» TASK REQUIREMENTS
For each line below that holds "desenvolvido", return the line as it stands.
┌─ EXTRACTED ENTRIES
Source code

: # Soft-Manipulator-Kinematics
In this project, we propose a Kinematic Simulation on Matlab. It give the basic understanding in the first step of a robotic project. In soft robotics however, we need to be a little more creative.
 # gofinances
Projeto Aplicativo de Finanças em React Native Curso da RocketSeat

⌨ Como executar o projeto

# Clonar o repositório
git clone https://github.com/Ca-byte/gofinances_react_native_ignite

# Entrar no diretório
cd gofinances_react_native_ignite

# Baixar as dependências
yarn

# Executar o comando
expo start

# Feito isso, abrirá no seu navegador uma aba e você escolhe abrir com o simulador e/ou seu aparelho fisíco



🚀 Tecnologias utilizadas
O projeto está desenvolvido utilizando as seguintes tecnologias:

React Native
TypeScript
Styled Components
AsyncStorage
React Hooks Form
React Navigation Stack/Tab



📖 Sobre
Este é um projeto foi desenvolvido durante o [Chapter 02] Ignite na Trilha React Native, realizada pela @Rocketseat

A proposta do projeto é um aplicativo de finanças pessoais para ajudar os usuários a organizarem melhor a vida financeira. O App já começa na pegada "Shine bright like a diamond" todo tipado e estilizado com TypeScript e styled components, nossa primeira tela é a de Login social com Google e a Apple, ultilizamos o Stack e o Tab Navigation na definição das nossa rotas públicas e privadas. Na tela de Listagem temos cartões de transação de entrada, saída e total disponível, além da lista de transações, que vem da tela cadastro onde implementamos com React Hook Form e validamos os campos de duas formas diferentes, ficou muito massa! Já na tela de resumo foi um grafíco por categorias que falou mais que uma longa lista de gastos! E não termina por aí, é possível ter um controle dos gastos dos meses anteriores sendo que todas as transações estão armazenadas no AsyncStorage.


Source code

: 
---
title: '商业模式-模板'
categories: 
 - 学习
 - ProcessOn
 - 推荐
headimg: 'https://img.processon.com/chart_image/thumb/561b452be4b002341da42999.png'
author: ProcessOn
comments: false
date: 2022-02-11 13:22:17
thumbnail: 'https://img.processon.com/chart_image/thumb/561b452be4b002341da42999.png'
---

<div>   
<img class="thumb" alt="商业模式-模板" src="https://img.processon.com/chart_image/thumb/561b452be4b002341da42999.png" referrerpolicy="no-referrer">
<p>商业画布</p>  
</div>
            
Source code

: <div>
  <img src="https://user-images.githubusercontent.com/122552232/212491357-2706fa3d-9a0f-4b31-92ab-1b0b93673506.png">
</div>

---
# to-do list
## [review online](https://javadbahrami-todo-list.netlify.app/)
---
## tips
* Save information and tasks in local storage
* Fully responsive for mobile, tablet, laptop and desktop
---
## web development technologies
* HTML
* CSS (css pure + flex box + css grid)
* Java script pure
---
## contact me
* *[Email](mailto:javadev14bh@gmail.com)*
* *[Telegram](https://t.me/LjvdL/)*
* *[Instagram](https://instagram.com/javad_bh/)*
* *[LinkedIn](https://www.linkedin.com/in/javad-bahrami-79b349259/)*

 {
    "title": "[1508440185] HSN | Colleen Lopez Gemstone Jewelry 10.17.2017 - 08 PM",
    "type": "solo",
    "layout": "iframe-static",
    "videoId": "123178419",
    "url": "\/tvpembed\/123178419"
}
└─
» YOUR RESPONSE
O projeto está desenvolvido utilizando as seguintes tecnologias:
Este é um projeto foi desenvolvido durante o [Chapter 02] Ignite na Trilha React Native, realizada pela @Rocketseat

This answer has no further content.